In essence, Fusion can be seen as Univision’s response to the same demographic changes that are upending American politics and advertising. Latinos are the biggest ethnic minority in the United States, expected to reach 25 percent of the population by 2035. But with immigration down since the economic crisis of 2008, American-born Hispanics, who are English dominant, now represent the biggest chunk of that growth.

Initially, Fusion’s target audience was those young Hispanics, who constitute 20 percent of their age group. But after more research, Fusion’s management decided to aim for the entire millennial generation.

“We found that good content for Hispanic millennials is good content for any millennial,” Isaac Lee, Fusion’s Colombian-born chief executive and the president for news at Univision, said in an interview in his newsroom office. “You cannot treat young Hispanics as Hispanics. They want to be part of one conversation in one room.
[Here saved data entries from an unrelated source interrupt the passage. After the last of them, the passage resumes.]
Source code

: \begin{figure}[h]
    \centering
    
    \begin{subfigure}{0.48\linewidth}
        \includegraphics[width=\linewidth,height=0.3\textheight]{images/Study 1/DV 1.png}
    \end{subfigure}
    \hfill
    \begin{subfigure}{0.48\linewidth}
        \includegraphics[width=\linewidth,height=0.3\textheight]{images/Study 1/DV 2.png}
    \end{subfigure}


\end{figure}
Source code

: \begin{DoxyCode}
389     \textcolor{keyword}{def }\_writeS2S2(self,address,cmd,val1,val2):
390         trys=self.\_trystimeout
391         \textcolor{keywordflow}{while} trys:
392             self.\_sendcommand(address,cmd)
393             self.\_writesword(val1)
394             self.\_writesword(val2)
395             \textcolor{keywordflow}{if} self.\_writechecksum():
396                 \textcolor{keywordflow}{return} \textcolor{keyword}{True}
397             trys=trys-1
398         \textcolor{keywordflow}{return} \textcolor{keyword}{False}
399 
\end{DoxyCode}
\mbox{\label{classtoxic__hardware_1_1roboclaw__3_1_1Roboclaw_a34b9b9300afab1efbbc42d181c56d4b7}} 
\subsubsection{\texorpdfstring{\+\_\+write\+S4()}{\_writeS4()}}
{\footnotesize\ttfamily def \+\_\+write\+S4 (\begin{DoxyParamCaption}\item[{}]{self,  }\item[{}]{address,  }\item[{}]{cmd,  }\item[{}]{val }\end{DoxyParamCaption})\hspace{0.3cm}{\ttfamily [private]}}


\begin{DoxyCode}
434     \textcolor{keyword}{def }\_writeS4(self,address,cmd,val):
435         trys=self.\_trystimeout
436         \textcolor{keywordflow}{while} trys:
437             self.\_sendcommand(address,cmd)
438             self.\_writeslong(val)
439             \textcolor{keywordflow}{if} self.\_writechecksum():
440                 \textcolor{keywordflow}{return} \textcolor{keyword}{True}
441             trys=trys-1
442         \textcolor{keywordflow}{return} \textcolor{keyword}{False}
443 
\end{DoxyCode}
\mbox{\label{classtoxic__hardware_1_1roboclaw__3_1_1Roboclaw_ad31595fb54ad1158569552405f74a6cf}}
They don’t want to be ghettoized.”

In its effort to reach that coveted audience, Fusion has gone on something of a hiring binge, snatching up young bilingual and bicultural Hispanic talent. Alicia Menendez, a Cuban-American lately of The Huffington Post, has been given the 6:30 p.m. slot, and at 10, León Krauze, who began his career as a sports radio reporter in Mexico City and is now an anchor at KMEX, Univision’s Los Angeles affiliate, will host a show called “Open Source.”

Both Ms. Menendez and Mr. Krauze come from families known to Hispanics: Her father is Senator Robert Menendez of New Jersey, his the historian Enrique Krauze, perhaps Mexico’s most prominent public intellectual. But in a bet on the multiculturalism said to be second nature to millennials, Fusion has also recruited talent from outside the Latino orbit.

A program called “DNA,” for example, will be hosted by the musician and political activist of that nickname, Derrick Ashong, who was born in Ghana, raised in the Middle East and New Jersey, educated at Harvard and most recently hosted a program called “The Stream” for Al Jazeera English. And Yannis Pappas, a Greek-American comedian from Brooklyn, will be joining a Venezuelan and a Brazilian as hosts of the two-hour “Morning Show.”

Fusion’s strongest selling point, however, is Mr. Ramos, whom Ben Sherwood, president of ABC News, describes as “Walter Cronkite and Edward R. Murrow wrapped into one.” Born in Mexico City, Mr. Ramos began his career as a radio reporter there, left in 1983 after chafing at political restrictions on his work, then worked at KMEX before moving east and emerging as the dominant figure in Spanish-language media in the United States. In 2008 he became an American citizen.

During the interview, conducted at his request in English, Ramos acknowledged that “America” would take him out of his comfort zone. With a determined, earnest manner, he cast the new venture as a battle for relevancy in the face of generational shifts.

“I have to reinvent myself to reach that market,” he said, referring to millions of young Hispanics who know his name but not his work. “These are kids who meet me and never say, ‘I watch your newscast.’ They say, ‘My mom and dad watch you,’ or ‘My grandparents watch you.’”

Ramos is well aware that young viewers, Hispanic or otherwise, may not respond. Asked whether it might not be too early for a network like Fusion, he agreed that this was a risk, but added: “The other risk is that we might be too late. The problem is that maybe they are not watching television anymore.” Nevertheless, he seems convinced that time, and numbers, are on his and Fusion’s side.

“All the talk of many years about the sleeping giant, well, he’s well awake and running now,” he said. “Eventually, I’ll be able to interview the first Hispanic president of the United States. That’s what’s coming, and I have to be part of that transformation.”